The helmets are pretty much a given for both twins, even though Carrie doesn’t have the torticollis as obviously or as badly as Isaac (the EI people said that they’d do a free evaluation of her if we wanted, which I may take them up on, but not until we’re in a more settled pattern with them–probably next month). I’m trying to keep reminding myself not to feel guilty about the things they’re delayed on and the flatness because those delays and the flatness are both byproducts of their prematurity and their twin gestation. Still, it’s hard when you read “your four-month-old should be able to roll over” and your four-month-old is mostly just doing mini-pushups when you give them tummy time.

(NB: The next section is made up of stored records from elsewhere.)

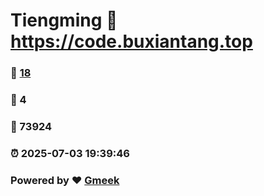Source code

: # Tiengming :link: https://code.buxiantang.top 
### :page_facing_up: [18](https://code.buxiantang.top/tag.html) 
### :speech_balloon: 4 
### :hibiscus: 73924 
### :alarm_clock: 2025-07-03 19:39:46 
### Powered by :heart: [Gmeek](https://github.com/Meekdai/Gmeek)
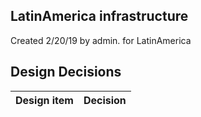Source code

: ## LatinAmerica infrastructure

Created 2/20/19 by admin. for LatinAmerica


## Design Decisions
| Design item                | Decision|
| :----------------------------------- | :--------------------------------------------------------------------------------|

Still, their social development helps me to focus on the good, even when the physical development lags behind. They’re both absolutely delightful. Isaac has developed a fantastic giggle that comes out whenever we change his shirt for the day for some reason, and I may have changed his shirt multiple times a day just to catch that giggle in action. Carrie is still just a sunshiney girl overall, and they’re progressing well. Both on the curve, both hopefully ready to graduate to real people formula and save us some dollars in the process.

(how to buy formula when you have twins, illustrated)

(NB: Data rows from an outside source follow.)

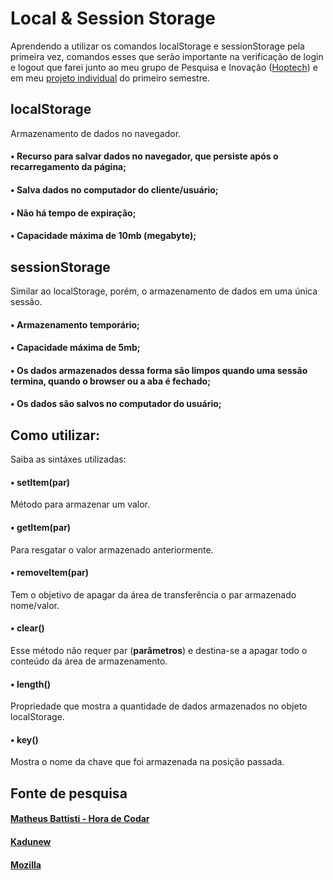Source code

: # Local & Session Storage
Aprendendo a utilizar os comandos localStorage e sessionStorage pela primeira vez, comandos esses que serão importante na verificação de login e logout que farei junto ao meu grupo de Pesquisa e Inovação (<a href="https://github.com/nextpointbr/HopTech">Hoptech</a>) e em meu <a href="https://github.com/lucasgianine/projetoIndividual">projeto individual</a> do primeiro semestre.

## localStorage
Armazenamento de dados no navegador.
#### • Recurso para salvar dados no navegador, que persiste após o recarregamento da página;
#### • Salva dados no computador do cliente/usuário;
#### • Não há tempo de expiração;
#### • Capacidade máxima de 10mb (megabyte);

## sessionStorage
Similar ao localStorage, porém, o armazenamento de dados em uma única sessão.
#### • Armazenamento temporário;
#### • Capacidade máxima de 5mb;
#### • Os dados armazenados dessa forma são limpos quando uma sessão termina, quando o browser ou a aba é fechado;
#### • Os dados são salvos no computador do usuário;

## Como utilizar:
Saiba as sintáxes utilizadas:
#### • setItem(par)
Método para armazenar um valor.
#### • getItem(par)
Para resgatar o valor armazenado anteriormente.
#### • removeItem(par)
Tem o objetivo de apagar da área de transferência o par armazenado nome/valor.
#### • clear()
Esse método não requer par (<b>parâmetros</b>) e destina-se a apagar todo o conteúdo da área de armazenamento.
#### • length()
Propriedade que mostra a quantidade de dados armazenados no objeto localStorage.
#### • key()
Mostra o nome da chave que foi armazenada na posição passada.

## Fonte de pesquisa
#### <a href="https://www.youtube.com/watch?v=FXlAf_iIDeo">Matheus Battisti - Hora de Codar</a>
#### <a href="https://www.kadunew.com/blog/html/html5-local-storage-armazenamento-de-dados-no-navegador">Kadunew</a>
#### <a href="https://developer.mozilla.org/pt-BR/docs/Web/API/Window/sessionStorage">Mozilla</a>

The dollars are a stressful thing because our budget right now leaves us basically no wiggle room, even with as many things cut out as we can (i.e., in the year of our Lord 2018, it is not practical to cut out internet or wireless, and while I’d love to downgrade our cable, we’re in the middle of a contract, and doing so would cost more immediately than it’s really worth). This particular pay period is tight because we had a surprise antivirus autorenewal (Kyle had been talking to me about when we could renew that subscription, only to find out that it had renewed itself! Surprise!), the cat needed a trip to the vet that cost more than the $75 I usually expect (because she’d inexplicably grown troll claws that embedded themselves in her paw pads and so we needed to have her claws clipped while we were there, which seems simple enough, until you factor in the antibiotics she got afterwards), and our water bill was due. Without these unexpected expenses, we can do our budget really well and get along with slightly tightened belts. With the surprises, things get… tense.

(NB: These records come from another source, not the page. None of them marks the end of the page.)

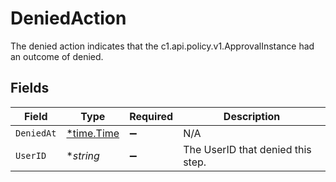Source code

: # DeniedAction

 The denied action indicates that the c1.api.policy.v1.ApprovalInstance had an outcome of denied.



## Fields

| Field                                      | Type                                       | Required                                   | Description                                |
| ------------------------------------------ | ------------------------------------------ | ------------------------------------------ | ------------------------------------------ |
| `DeniedAt`                                 | [*time.Time](https://pkg.go.dev/time#Time) | :heavy_minus_sign:                         | N/A                                        |
| `UserID`                                   | **string*                                  | :heavy_minus_sign:                         |  The UserID that denied this step.<br/>    |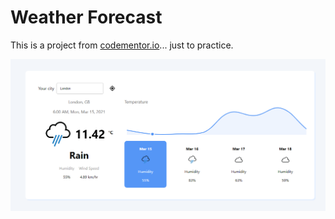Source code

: # Weather Forecast

This is a project from [codementor.io](https://www.codementor.io/projects/weather-forecast-website-atx32lz7zb)... just to practice.

![Cover](./public/image.png)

I remind myself constantly that we’ll be in a much better place by this time next year. We’ll have paid off the car with the larger payments, and the twins will be off formula and onto cows’ milk. Our tax return should look really good: we’ve added two dependents, and I quit my job, which is a significant decrease in income since last year. In September (or August, school years are weird now), Sam will be starting kindergarten, which means no more preschool tuition (I love his preschool, but I’ll be glad to stop paying that every week). When all is said and done, we’ll have an extra $800/month by next summer and an extra $1100/month by next December.

Which is very comforting, but it doesn’t help right now, when I’m more than a little on edge because the twins went through a growth spurt, and now the 3 month clothes I expected to last them the summer are all too small.

Sigh. Money is dumb. But we’ll make it, I’m sure. We’ll be stressed out and poor and exhausted, but we’ll make it.

And in the meantime, early intervention is free, no copays even, so that’s pretty nice.